Top of GIVEN RECORDS
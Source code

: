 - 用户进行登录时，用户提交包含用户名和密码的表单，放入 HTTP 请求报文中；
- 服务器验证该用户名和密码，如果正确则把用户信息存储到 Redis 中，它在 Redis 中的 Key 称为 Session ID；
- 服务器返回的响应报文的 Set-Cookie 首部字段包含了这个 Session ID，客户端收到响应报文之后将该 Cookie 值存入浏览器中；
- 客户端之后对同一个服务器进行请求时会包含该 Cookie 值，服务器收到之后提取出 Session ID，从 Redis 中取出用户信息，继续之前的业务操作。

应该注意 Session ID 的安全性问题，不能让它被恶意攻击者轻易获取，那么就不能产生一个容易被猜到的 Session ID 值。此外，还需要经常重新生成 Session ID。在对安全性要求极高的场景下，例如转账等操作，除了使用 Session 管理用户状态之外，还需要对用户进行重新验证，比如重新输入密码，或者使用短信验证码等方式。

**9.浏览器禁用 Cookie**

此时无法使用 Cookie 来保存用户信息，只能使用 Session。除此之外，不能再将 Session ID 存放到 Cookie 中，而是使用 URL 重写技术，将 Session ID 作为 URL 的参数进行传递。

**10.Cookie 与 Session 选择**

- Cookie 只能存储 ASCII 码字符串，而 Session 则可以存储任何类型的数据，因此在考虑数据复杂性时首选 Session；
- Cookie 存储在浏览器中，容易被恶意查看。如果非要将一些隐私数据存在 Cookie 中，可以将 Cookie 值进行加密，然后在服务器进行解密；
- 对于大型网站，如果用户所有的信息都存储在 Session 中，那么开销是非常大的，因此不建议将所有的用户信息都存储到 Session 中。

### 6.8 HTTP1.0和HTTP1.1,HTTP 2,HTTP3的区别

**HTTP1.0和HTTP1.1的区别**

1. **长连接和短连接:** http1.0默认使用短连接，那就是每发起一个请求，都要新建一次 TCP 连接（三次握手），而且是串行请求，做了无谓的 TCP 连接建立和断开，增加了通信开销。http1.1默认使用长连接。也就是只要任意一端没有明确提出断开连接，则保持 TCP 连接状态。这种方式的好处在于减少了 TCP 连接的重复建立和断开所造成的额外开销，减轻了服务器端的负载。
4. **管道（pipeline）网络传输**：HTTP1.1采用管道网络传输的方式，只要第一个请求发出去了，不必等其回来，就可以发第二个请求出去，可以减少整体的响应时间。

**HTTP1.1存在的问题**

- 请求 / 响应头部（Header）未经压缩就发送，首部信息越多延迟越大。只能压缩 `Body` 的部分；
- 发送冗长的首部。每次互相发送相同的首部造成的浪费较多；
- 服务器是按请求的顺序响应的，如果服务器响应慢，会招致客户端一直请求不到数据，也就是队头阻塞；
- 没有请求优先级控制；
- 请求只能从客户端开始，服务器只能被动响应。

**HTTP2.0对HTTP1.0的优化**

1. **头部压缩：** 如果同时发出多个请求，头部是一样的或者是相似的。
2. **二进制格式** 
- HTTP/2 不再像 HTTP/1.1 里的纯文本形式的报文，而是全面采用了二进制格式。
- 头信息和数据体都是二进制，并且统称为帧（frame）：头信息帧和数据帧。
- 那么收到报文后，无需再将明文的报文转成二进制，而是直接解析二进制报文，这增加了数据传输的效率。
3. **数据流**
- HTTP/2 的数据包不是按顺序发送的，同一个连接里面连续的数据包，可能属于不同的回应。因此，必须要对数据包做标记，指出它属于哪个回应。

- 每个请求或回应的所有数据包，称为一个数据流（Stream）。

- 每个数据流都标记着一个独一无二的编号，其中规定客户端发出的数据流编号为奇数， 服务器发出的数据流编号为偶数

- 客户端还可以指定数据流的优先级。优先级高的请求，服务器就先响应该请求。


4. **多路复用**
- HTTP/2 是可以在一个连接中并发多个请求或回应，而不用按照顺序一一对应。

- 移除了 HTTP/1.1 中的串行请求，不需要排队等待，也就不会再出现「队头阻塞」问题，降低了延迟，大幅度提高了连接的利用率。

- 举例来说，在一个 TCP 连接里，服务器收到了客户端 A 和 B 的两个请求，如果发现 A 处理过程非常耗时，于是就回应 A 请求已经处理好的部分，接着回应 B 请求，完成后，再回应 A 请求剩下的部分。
Bottom of GIVEN RECORDS
WHAT TO DO.
Copy the entries word for word.

ANSWER SECTION.
Source code

: - 用户进行登录时，用户提交包含用户名和密码的表单，放入 HTTP 请求报文中；
- 服务器验证该用户名和密码，如果正确则把用户信息存储到 Redis 中，它在 Redis 中的 Key 称为 Session ID；
- 服务器返回的响应报文的 Set-Cookie 首部字段包含了这个 Session ID，客户端收到响应报文之后将该 Cookie 值存入浏览器中；
- 客户端之后对同一个服务器进行请求时会包含该 Cookie 值，服务器收到之后提取出 Session ID，从 Redis 中取出用户信息，继续之前的业务操作。

应该注意 Session ID 的安全性问题，不能让它被恶意攻击者轻易获取，那么就不能产生一个容易被猜到的 Session ID 值。此外，还需要经常重新生成 Session ID。在对安全性要求极高的场景下，例如转账等操作，除了使用 Session 管理用户状态之外，还需要对用户进行重新验证，比如重新输入密码，或者使用短信验证码等方式。

**9.浏览器禁用 Cookie**

此时无法使用 Cookie 来保存用户信息，只能使用 Session。除此之外，不能再将 Session ID 存放到 Cookie 中，而是使用 URL 重写技术，将 Session ID 作为 URL 的参数进行传递。

**10.Cookie 与 Session 选择**

- Cookie 只能存储 ASCII 码字符串，而 Session 则可以存储任何类型的数据，因此在考虑数据复杂性时首选 Session；
- Cookie 存储在浏览器中，容易被恶意查看。如果非要将一些隐私数据存在 Cookie 中，可以将 Cookie 值进行加密，然后在服务器进行解密；
- 对于大型网站，如果用户所有的信息都存储在 Session 中，那么开销是非常大的，因此不建议将所有的用户信息都存储到 Session 中。

### 6.8 HTTP1.0和HTTP1.1,HTTP 2,HTTP3的区别

**HTTP1.0和HTTP1.1的区别**

1. **长连接和短连接:** http1.0默认使用短连接，那就是每发起一个请求，都要新建一次 TCP 连接（三次握手），而且是串行请求，做了无谓的 TCP 连接建立和断开，增加了通信开销。http1.1默认使用长连接。也就是只要任意一端没有明确提出断开连接，则保持 TCP 连接状态。这种方式的好处在于减少了 TCP 连接的重复建立和断开所造成的额外开销，减轻了服务器端的负载。
4. **管道（pipeline）网络传输**：HTTP1.1采用管道网络传输的方式，只要第一个请求发出去了，不必等其回来，就可以发第二个请求出去，可以减少整体的响应时间。

**HTTP1.1存在的问题**

- 请求 / 响应头部（Header）未经压缩就发送，首部信息越多延迟越大。只能压缩 `Body` 的部分；
- 发送冗长的首部。每次互相发送相同的首部造成的浪费较多；
- 服务器是按请求的顺序响应的，如果服务器响应慢，会招致客户端一直请求不到数据，也就是队头阻塞；
- 没有请求优先级控制；
- 请求只能从客户端开始，服务器只能被动响应。

**HTTP2.0对HTTP1.0的优化**

1. **头部压缩：** 如果同时发出多个请求，头部是一样的或者是相似的。
2. **二进制格式** 
- HTTP/2 不再像 HTTP/1.1 里的纯文本形式的报文，而是全面采用了二进制格式。
- 头信息和数据体都是二进制，并且统称为帧（frame）：头信息帧和数据帧。
- 那么收到报文后，无需再将明文的报文转成二进制，而是直接解析二进制报文，这增加了数据传输的效率。
3. **数据流**
- HTTP/2 的数据包不是按顺序发送的，同一个连接里面连续的数据包，可能属于不同的回应。因此，必须要对数据包做标记，指出它属于哪个回应。

- 每个请求或回应的所有数据包，称为一个数据流（Stream）。

- 每个数据流都标记着一个独一无二的编号，其中规定客户端发出的数据流编号为奇数， 服务器发出的数据流编号为偶数

- 客户端还可以指定数据流的优先级。优先级高的请求，服务器就先响应该请求。


4. **多路复用**
- HTTP/2 是可以在一个连接中并发多个请求或回应，而不用按照顺序一一对应。

- 移除了 HTTP/1.1 中的串行请求，不需要排队等待，也就不会再出现「队头阻塞」问题，降低了延迟，大幅度提高了连接的利用率。

- 举例来说，在一个 TCP 连接里，服务器收到了客户端 A 和 B 的两个请求，如果发现 A 处理过程非常耗时，于是就回应 A 请求已经处理好的部分，接着回应 B 请求，完成后，再回应 A 请求剩下的部分。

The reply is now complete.